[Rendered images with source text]
....
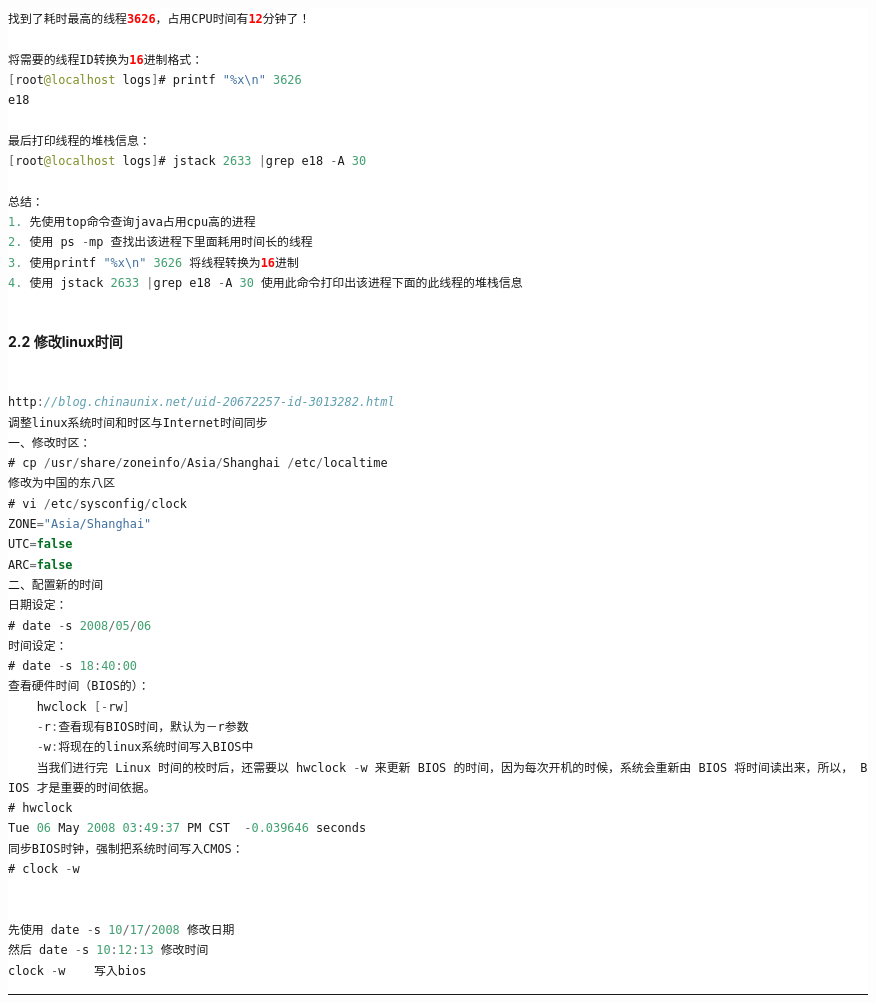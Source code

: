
 ```java
找到了耗时最高的线程3626，占用CPU时间有12分钟了！

将需要的线程ID转换为16进制格式：
[root@localhost logs]# printf "%x\n" 3626
e18

最后打印线程的堆栈信息：
[root@localhost logs]# jstack 2633 |grep e18 -A 30

总结：
1. 先使用top命令查询java占用cpu高的进程
2. 使用 ps -mp 查找出该进程下里面耗用时间长的线程
3. 使用printf "%x\n" 3626 将线程转换为16进制
4. 使用 jstack 2633 |grep e18 -A 30 使用此命令打印出该进程下面的此线程的堆栈信息
 
```

#### 2.2 修改linux时间 

```java

http://blog.chinaunix.net/uid-20672257-id-3013282.html
调整linux系统时间和时区与Internet时间同步
一、修改时区：
# cp /usr/share/zoneinfo/Asia/Shanghai /etc/localtime
修改为中国的东八区
# vi /etc/sysconfig/clock
ZONE="Asia/Shanghai"
UTC=false
ARC=false
二、配置新的时间
日期设定：
# date -s 2008/05/06
时间设定：
# date -s 18:40:00
查看硬件时间（BIOS的）：
    hwclock [-rw] 
    -r:查看现有BIOS时间，默认为－r参数
    -w:将现在的linux系统时间写入BIOS中
    当我们进行完 Linux 时间的校时后，还需要以 hwclock -w 来更新 BIOS 的时间，因为每次开机的时候，系统会重新由 BIOS 将时间读出来，所以， BIOS 才是重要的时间依据。
# hwclock
Tue 06 May 2008 03:49:37 PM CST  -0.039646 seconds
同步BIOS时钟，强制把系统时间写入CMOS：
# clock -w


先使用 date -s 10/17/2008 修改日期
然后 date -s 10:12:13 修改时间
clock -w    写入bios

```
----------------------------------------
....
REQUIREMENT: Check the data above and report how many lines include the word "hwclock", using a bare number.

ANSWER SPACE: 3